--- MATERIAL PROVIDED Enclosed Below ---

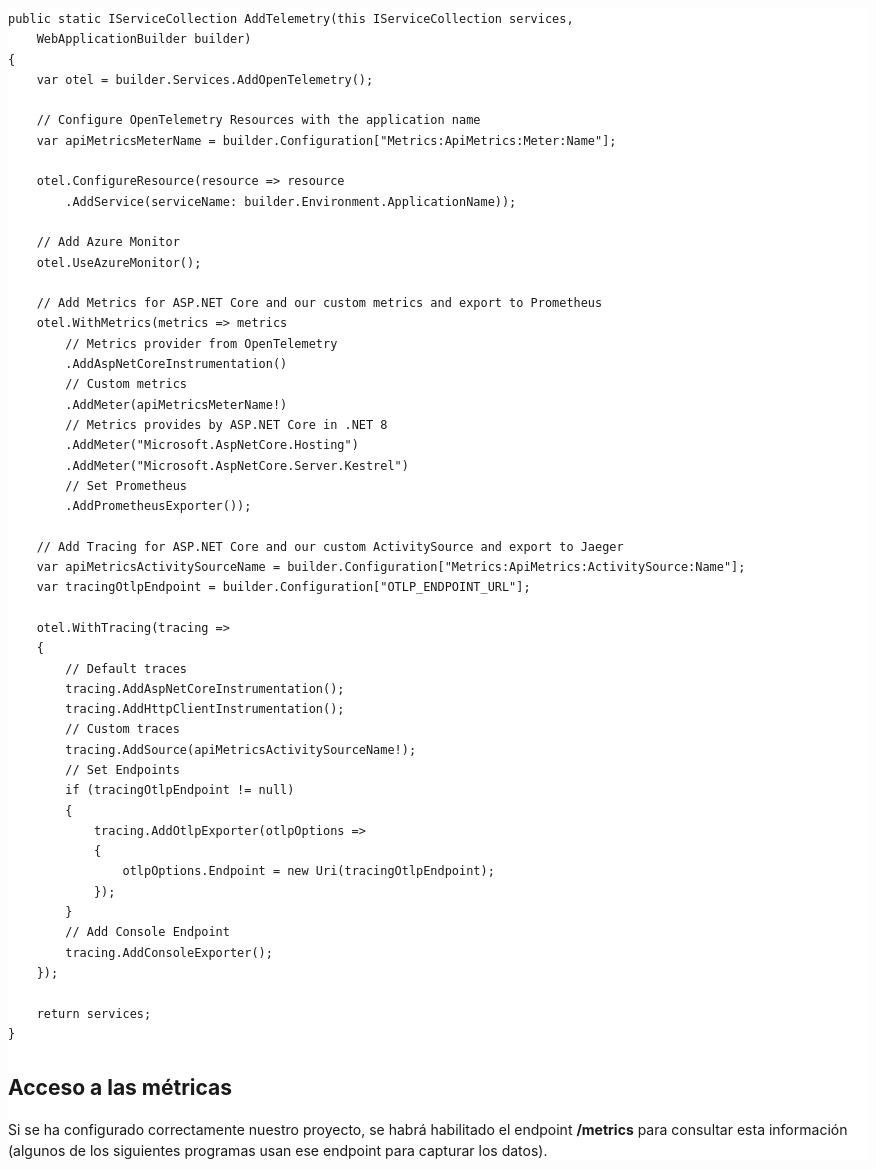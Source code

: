 
```
public static IServiceCollection AddTelemetry(this IServiceCollection services,
    WebApplicationBuilder builder)
{
    var otel = builder.Services.AddOpenTelemetry();

    // Configure OpenTelemetry Resources with the application name
    var apiMetricsMeterName = builder.Configuration["Metrics:ApiMetrics:Meter:Name"];

    otel.ConfigureResource(resource => resource
        .AddService(serviceName: builder.Environment.ApplicationName));

    // Add Azure Monitor
    otel.UseAzureMonitor();

    // Add Metrics for ASP.NET Core and our custom metrics and export to Prometheus
    otel.WithMetrics(metrics => metrics
        // Metrics provider from OpenTelemetry
        .AddAspNetCoreInstrumentation()
        // Custom metrics
        .AddMeter(apiMetricsMeterName!)
        // Metrics provides by ASP.NET Core in .NET 8
        .AddMeter("Microsoft.AspNetCore.Hosting")
        .AddMeter("Microsoft.AspNetCore.Server.Kestrel")
        // Set Prometheus
        .AddPrometheusExporter());

    // Add Tracing for ASP.NET Core and our custom ActivitySource and export to Jaeger
    var apiMetricsActivitySourceName = builder.Configuration["Metrics:ApiMetrics:ActivitySource:Name"];
    var tracingOtlpEndpoint = builder.Configuration["OTLP_ENDPOINT_URL"];

    otel.WithTracing(tracing =>
    {
        // Default traces
        tracing.AddAspNetCoreInstrumentation();
        tracing.AddHttpClientInstrumentation();
        // Custom traces
        tracing.AddSource(apiMetricsActivitySourceName!);
        // Set Endpoints
        if (tracingOtlpEndpoint != null)
        {
            tracing.AddOtlpExporter(otlpOptions =>
            {
                otlpOptions.Endpoint = new Uri(tracingOtlpEndpoint);
            });
        }
        // Add Console Endpoint
        tracing.AddConsoleExporter();
    });

    return services;
}
```
## Acceso a las métricas
Si se ha configurado correctamente nuestro proyecto, se habrá habilitado el endpoint **/metrics** para consultar esta información (algunos de los siguientes programas usan ese endpoint para capturar los datos).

--- End of Enclosed MATERIAL PROVIDED ---

Images stay out, but the rest of the records must be retyped exactly.

Source code

: 
```
public static IServiceCollection AddTelemetry(this IServiceCollection services,
    WebApplicationBuilder builder)
{
    var otel = builder.Services.AddOpenTelemetry();

    // Configure OpenTelemetry Resources with the application name
    var apiMetricsMeterName = builder.Configuration["Metrics:ApiMetrics:Meter:Name"];

    otel.ConfigureResource(resource => resource
        .AddService(serviceName: builder.Environment.ApplicationName));

    // Add Azure Monitor
    otel.UseAzureMonitor();

    // Add Metrics for ASP.NET Core and our custom metrics and export to Prometheus
    otel.WithMetrics(metrics => metrics
        // Metrics provider from OpenTelemetry
        .AddAspNetCoreInstrumentation()
        // Custom metrics
        .AddMeter(apiMetricsMeterName!)
        // Metrics provides by ASP.NET Core in .NET 8
        .AddMeter("Microsoft.AspNetCore.Hosting")
        .AddMeter("Microsoft.AspNetCore.Server.Kestrel")
        // Set Prometheus
        .AddPrometheusExporter());

    // Add Tracing for ASP.NET Core and our custom ActivitySource and export to Jaeger
    var apiMetricsActivitySourceName = builder.Configuration["Metrics:ApiMetrics:ActivitySource:Name"];
    var tracingOtlpEndpoint = builder.Configuration["OTLP_ENDPOINT_URL"];

    otel.WithTracing(tracing =>
    {
        // Default traces
        tracing.AddAspNetCoreInstrumentation();
        tracing.AddHttpClientInstrumentation();
        // Custom traces
        tracing.AddSource(apiMetricsActivitySourceName!);
        // Set Endpoints
        if (tracingOtlpEndpoint != null)
        {
            tracing.AddOtlpExporter(otlpOptions =>
            {
                otlpOptions.Endpoint = new Uri(tracingOtlpEndpoint);
            });
        }
        // Add Console Endpoint
        tracing.AddConsoleExporter();
    });

    return services;
}
```
## Acceso a las métricas
Si se ha configurado correctamente nuestro proyecto, se habrá habilitado el endpoint **/metrics** para consultar esta información (algunos de los siguientes programas usan ese endpoint para capturar los datos).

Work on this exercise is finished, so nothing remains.